Addressing a Bank of Korea conference via video link, Mr Bernanke said there was a need for "extensive international cooperation" as governments overhaul market rules in the wake of the global economic downturn.

"On a global level, the leadership of the G20 - which Korea is currently chairing - will be essential in ensuring that reforms are not only strong and effective but also consistent and coordinated across countries," he said.

G20 finance ministers will meet in Busan, South Korea, later this week for talks likely to be dominated by the continued fallout from the global crisis.

"Strengthening the international financial system and ensuring that financial institutions are carefully regulated, well capitalised, liquid, and transparent will require extensive international cooperation," Mr Bernanke said.
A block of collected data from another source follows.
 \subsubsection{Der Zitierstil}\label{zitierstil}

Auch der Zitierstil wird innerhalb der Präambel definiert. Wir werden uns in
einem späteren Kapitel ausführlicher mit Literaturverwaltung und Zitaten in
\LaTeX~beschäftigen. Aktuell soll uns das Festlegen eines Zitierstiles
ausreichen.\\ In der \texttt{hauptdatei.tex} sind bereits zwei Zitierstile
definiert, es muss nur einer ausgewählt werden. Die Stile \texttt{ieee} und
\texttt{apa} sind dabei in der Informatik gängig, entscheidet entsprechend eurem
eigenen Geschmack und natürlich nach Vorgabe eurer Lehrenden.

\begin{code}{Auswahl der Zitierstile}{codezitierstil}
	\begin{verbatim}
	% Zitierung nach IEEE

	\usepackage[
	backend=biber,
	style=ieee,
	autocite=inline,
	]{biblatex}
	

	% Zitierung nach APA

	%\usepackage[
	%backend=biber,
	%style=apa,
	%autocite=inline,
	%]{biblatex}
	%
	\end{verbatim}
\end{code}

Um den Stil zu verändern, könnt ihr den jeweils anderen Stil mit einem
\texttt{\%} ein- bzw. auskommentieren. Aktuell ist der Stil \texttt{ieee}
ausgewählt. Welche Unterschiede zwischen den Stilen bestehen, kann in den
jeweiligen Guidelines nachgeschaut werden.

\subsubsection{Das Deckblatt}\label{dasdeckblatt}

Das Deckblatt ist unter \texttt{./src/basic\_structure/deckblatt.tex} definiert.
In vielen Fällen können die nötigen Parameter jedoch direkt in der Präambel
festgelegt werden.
Governments worldwide are drawing up new measures to curb the excesses of financial institutions blamed for pushing many economies to the brink.

But critics say national efforts will be largely ineffective in an age when banks and investment houses can make cross-border trades in a fraction of a second.

G20 ministers will also grapple with the ongoing European debt crisis, which has called into question the strength of the global recovery.

The group's leaders will hold a summit in Canada in late June and another in Seoul in November.

Two senior Federal Reserve officials expressed confidence yesterday about the US recovery, saying the European debt crisis had not had a big impact so far.

But Charles Plosser and Charles Evans said surprises could still emerge that would prompt the Fed either to delay or hasten its eventual exit from its special stimulus policies.

"Right now, the prospects for continued growth in the US remain relatively solid," Mr Plosser, president of the Federal Reserve Bank of Philadelphia, told a news conference during the Bank of Korea conference.

"I hope, I anticipate at this point that the US won't have a double-dip recession."

However, the lesson of the recent financial crisis has been "never say, 'Never'" and the European crisis "raises some clouds on the horizon", Mr Plosser said. "So we have to be cautious."